--- What is required ---
Here is a set of records. Copy them all exactly.

--- Extracted records ---

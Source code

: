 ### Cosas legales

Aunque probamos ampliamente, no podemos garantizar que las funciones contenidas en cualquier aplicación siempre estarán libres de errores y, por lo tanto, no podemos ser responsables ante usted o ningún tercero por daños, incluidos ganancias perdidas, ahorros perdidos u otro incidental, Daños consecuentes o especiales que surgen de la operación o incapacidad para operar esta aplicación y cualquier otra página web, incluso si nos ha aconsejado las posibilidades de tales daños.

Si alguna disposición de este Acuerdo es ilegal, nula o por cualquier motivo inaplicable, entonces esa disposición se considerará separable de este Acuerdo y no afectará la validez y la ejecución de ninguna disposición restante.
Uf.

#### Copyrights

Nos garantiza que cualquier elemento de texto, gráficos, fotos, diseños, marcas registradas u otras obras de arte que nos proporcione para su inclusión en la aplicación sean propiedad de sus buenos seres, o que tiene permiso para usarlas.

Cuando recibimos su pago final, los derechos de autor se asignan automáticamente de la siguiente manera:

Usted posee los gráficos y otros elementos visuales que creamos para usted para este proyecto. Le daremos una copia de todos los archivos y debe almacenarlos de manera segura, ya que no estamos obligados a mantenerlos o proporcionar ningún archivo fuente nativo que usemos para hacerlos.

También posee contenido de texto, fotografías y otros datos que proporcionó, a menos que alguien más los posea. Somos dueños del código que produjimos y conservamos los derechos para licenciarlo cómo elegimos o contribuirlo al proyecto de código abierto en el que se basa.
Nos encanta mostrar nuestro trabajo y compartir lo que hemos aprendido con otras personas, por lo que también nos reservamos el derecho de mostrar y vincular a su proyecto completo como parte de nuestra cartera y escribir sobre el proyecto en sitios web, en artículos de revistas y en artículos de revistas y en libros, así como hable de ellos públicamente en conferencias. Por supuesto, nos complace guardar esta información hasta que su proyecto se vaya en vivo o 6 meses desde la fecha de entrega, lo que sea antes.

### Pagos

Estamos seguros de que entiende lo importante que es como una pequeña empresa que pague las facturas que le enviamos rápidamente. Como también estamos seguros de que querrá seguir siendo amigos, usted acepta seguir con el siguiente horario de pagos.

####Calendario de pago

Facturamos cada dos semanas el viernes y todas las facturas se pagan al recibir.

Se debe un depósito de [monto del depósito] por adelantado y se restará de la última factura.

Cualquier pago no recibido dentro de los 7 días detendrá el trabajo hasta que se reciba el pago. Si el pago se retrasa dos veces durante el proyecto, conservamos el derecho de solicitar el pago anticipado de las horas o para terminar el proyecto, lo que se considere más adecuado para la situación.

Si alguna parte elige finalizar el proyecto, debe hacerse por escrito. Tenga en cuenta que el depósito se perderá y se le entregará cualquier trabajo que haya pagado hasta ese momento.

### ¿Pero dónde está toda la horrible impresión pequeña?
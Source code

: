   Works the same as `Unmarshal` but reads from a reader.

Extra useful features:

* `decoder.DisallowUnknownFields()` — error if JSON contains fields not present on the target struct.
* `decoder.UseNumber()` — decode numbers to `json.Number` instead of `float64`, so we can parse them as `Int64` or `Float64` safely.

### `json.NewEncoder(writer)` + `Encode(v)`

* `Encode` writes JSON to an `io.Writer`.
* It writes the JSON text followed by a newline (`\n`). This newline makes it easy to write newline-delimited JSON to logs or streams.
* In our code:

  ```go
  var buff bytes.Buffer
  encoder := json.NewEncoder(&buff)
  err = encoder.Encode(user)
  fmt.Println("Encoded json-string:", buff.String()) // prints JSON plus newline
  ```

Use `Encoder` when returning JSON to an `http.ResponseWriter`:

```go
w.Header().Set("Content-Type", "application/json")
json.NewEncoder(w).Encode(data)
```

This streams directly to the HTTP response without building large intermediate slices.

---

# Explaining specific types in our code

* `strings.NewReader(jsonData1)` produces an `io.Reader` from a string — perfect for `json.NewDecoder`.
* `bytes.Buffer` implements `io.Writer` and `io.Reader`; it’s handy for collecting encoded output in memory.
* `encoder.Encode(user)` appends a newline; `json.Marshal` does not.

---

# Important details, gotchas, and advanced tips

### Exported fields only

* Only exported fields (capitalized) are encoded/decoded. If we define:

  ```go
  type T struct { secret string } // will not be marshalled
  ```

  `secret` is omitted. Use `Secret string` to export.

--- Solution ---
Source code

: ### Cosas legales

Aunque probamos ampliamente, no podemos garantizar que las funciones contenidas en cualquier aplicación siempre estarán libres de errores y, por lo tanto, no podemos ser responsables ante usted o ningún tercero por daños, incluidos ganancias perdidas, ahorros perdidos u otro incidental, Daños consecuentes o especiales que surgen de la operación o incapacidad para operar esta aplicación y cualquier otra página web, incluso si nos ha aconsejado las posibilidades de tales daños.

Si alguna disposición de este Acuerdo es ilegal, nula o por cualquier motivo inaplicable, entonces esa disposición se considerará separable de este Acuerdo y no afectará la validez y la ejecución de ninguna disposición restante.
Uf.

#### Copyrights

Nos garantiza que cualquier elemento de texto, gráficos, fotos, diseños, marcas registradas u otras obras de arte que nos proporcione para su inclusión en la aplicación sean propiedad de sus buenos seres, o que tiene permiso para usarlas.

Cuando recibimos su pago final, los derechos de autor se asignan automáticamente de la siguiente manera:

Usted posee los gráficos y otros elementos visuales que creamos para usted para este proyecto. Le daremos una copia de todos los archivos y debe almacenarlos de manera segura, ya que no estamos obligados a mantenerlos o proporcionar ningún archivo fuente nativo que usemos para hacerlos.

También posee contenido de texto, fotografías y otros datos que proporcionó, a menos que alguien más los posea. Somos dueños del código que produjimos y conservamos los derechos para licenciarlo cómo elegimos o contribuirlo al proyecto de código abierto en el que se basa.
Nos encanta mostrar nuestro trabajo y compartir lo que hemos aprendido con otras personas, por lo que también nos reservamos el derecho de mostrar y vincular a su proyecto completo como parte de nuestra cartera y escribir sobre el proyecto en sitios web, en artículos de revistas y en artículos de revistas y en libros, así como hable de ellos públicamente en conferencias. Por supuesto, nos complace guardar esta información hasta que su proyecto se vaya en vivo o 6 meses desde la fecha de entrega, lo que sea antes.

### Pagos

Estamos seguros de que entiende lo importante que es como una pequeña empresa que pague las facturas que le enviamos rápidamente. Como también estamos seguros de que querrá seguir siendo amigos, usted acepta seguir con el siguiente horario de pagos.

####Calendario de pago

Facturamos cada dos semanas el viernes y todas las facturas se pagan al recibir.

Se debe un depósito de [monto del depósito] por adelantado y se restará de la última factura.

Cualquier pago no recibido dentro de los 7 días detendrá el trabajo hasta que se reciba el pago. Si el pago se retrasa dos veces durante el proyecto, conservamos el derecho de solicitar el pago anticipado de las horas o para terminar el proyecto, lo que se considere más adecuado para la situación.

Si alguna parte elige finalizar el proyecto, debe hacerse por escrito. Tenga en cuenta que el depósito se perderá y se le entregará cualquier trabajo que haya pagado hasta ese momento.

### ¿Pero dónde está toda la horrible impresión pequeña?
Source code

:   Works the same as `Unmarshal` but reads from a reader.

Extra useful features:

* `decoder.DisallowUnknownFields()` — error if JSON contains fields not present on the target struct.
* `decoder.UseNumber()` — decode numbers to `json.Number` instead of `float64`, so we can parse them as `Int64` or `Float64` safely.

### `json.NewEncoder(writer)` + `Encode(v)`

* `Encode` writes JSON to an `io.Writer`.
* It writes the JSON text followed by a newline (`\n`). This newline makes it easy to write newline-delimited JSON to logs or streams.
* In our code:

  ```go
  var buff bytes.Buffer
  encoder := json.NewEncoder(&buff)
  err = encoder.Encode(user)
  fmt.Println("Encoded json-string:", buff.String()) // prints JSON plus newline
  ```

Use `Encoder` when returning JSON to an `http.ResponseWriter`:

```go
w.Header().Set("Content-Type", "application/json")
json.NewEncoder(w).Encode(data)
```

This streams directly to the HTTP response without building large intermediate slices.

---

# Explaining specific types in our code

* `strings.NewReader(jsonData1)` produces an `io.Reader` from a string — perfect for `json.NewDecoder`.
* `bytes.Buffer` implements `io.Writer` and `io.Reader`; it’s handy for collecting encoded output in memory.
* `encoder.Encode(user)` appends a newline; `json.Marshal` does not.

---

# Important details, gotchas, and advanced tips

### Exported fields only

* Only exported fields (capitalized) are encoded/decoded. If we define:

  ```go
  type T struct { secret string } // will not be marshalled
  ```

  `secret` is omitted. Use `Secret string` to export.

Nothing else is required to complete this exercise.